Nationalist MP Jason Azzopardi says no action yet in the House two years since he tabled a bill to outlaw the use of SLAPP lawsuits

Natioanlist MP Jason Azzopardi
Natioanlist MP Jason Azzopardi

Nationalist MP Jason Azzopardi has called on the government to take threats against journalists seriously and pass a bill outlawing the use of SLAPP lawsuits against the Maltese press.

Taking to Facebook, Azzopardi said that it had been over two years since he, along with David Agius and Robert Cutajar, presented the private member’s bill.

“The Muscat and Abela governments have refused it,” Azzopardi said, adding that for the 37th time he had gone to Parliament to have the bill renewed. 
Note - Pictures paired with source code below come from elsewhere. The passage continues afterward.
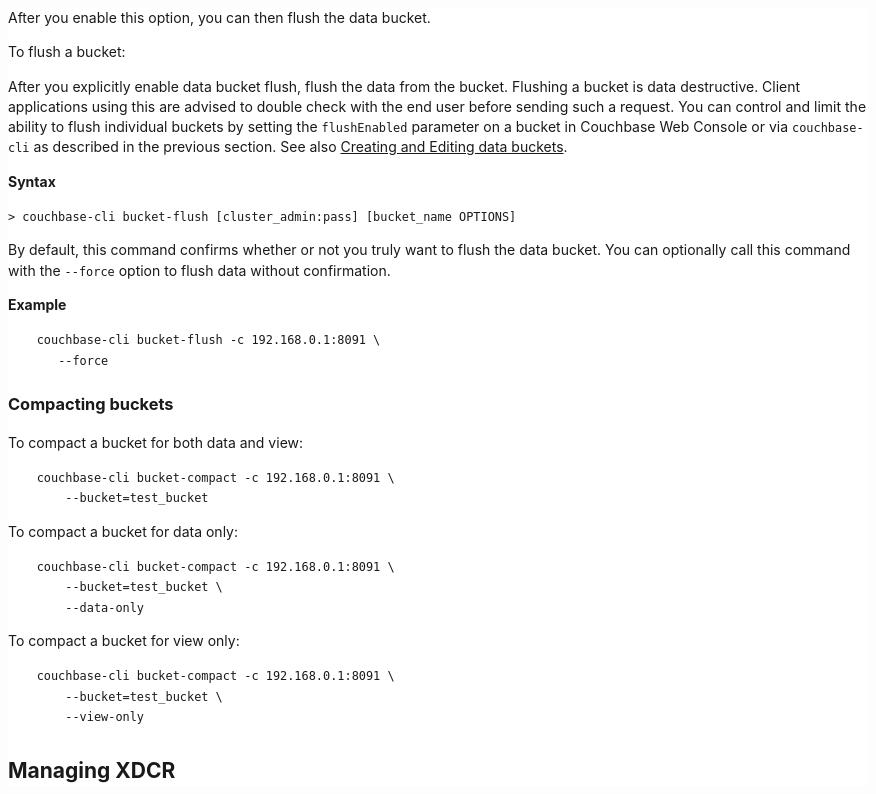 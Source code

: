 After you enable this option, you can then flush the data bucket.

To flush a bucket:

After you explicitly enable data bucket flush, flush the data from the
bucket. Flushing a bucket is data destructive. Client applications using this
are advised to double check with the end user before sending such a request. You
can control and limit the ability to flush individual buckets by setting the
`flushEnabled` parameter on a bucket in Couchbase Web Console or via
`couchbase-cli` as described in the previous section. See also [Creating and
Editing data buckets](../cb-admin/#couchbase-admin-web-console-data-buckets-createedit).


**Syntax**

```
> couchbase-cli bucket-flush [cluster_admin:pass] [bucket_name OPTIONS]
```

By default, this command confirms whether or not you truly want to flush the
data bucket. You can optionally call this command with the `--force` option to
flush data without confirmation.


**Example**

```
    couchbase-cli bucket-flush -c 192.168.0.1:8091 \
       --force
```

### Compacting buckets
To compact a bucket for both data and view:

```
    couchbase-cli bucket-compact -c 192.168.0.1:8091 \
        --bucket=test_bucket
```

To compact a bucket for data only:

```
    couchbase-cli bucket-compact -c 192.168.0.1:8091 \
        --bucket=test_bucket \
        --data-only
```

To compact a bucket for view only:

```
    couchbase-cli bucket-compact -c 192.168.0.1:8091 \
        --bucket=test_bucket \
        --view-only
```

<a id="cb-cli-xdcr"></a>

## Managing XDCR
Azzopardi said that Tuesday’s revelations that Yorgen Fenech wanted to sue Nationalist MEP David Casa and blogger Manuel Delia for exposing corruption showed that the government must take threats against the media seriously.

A strategic lawsuit against public participation (SLAPP) is a lawsuit intended to censor, intimidate, and silence critics by burdening them with the cost of a legal defence until they abandon their criticism or opposition.

The tactic is employed by wealthy organisations that use the threat of expensive lawsuits in foreign courts to force news organisations to cave in to pressure and was recently used by the private bank Pilatus and citizenship experts Henley & Partners.

The proposed law, which was written by Azzopardi, seeks to make any judgement of any court outside Malta, on alleged defamation, handed down against Maltese residents, to be considered “contrary to the public policy or to the internal public law of Malta” when the defendant would not have defended the case on its merits in the foreign court.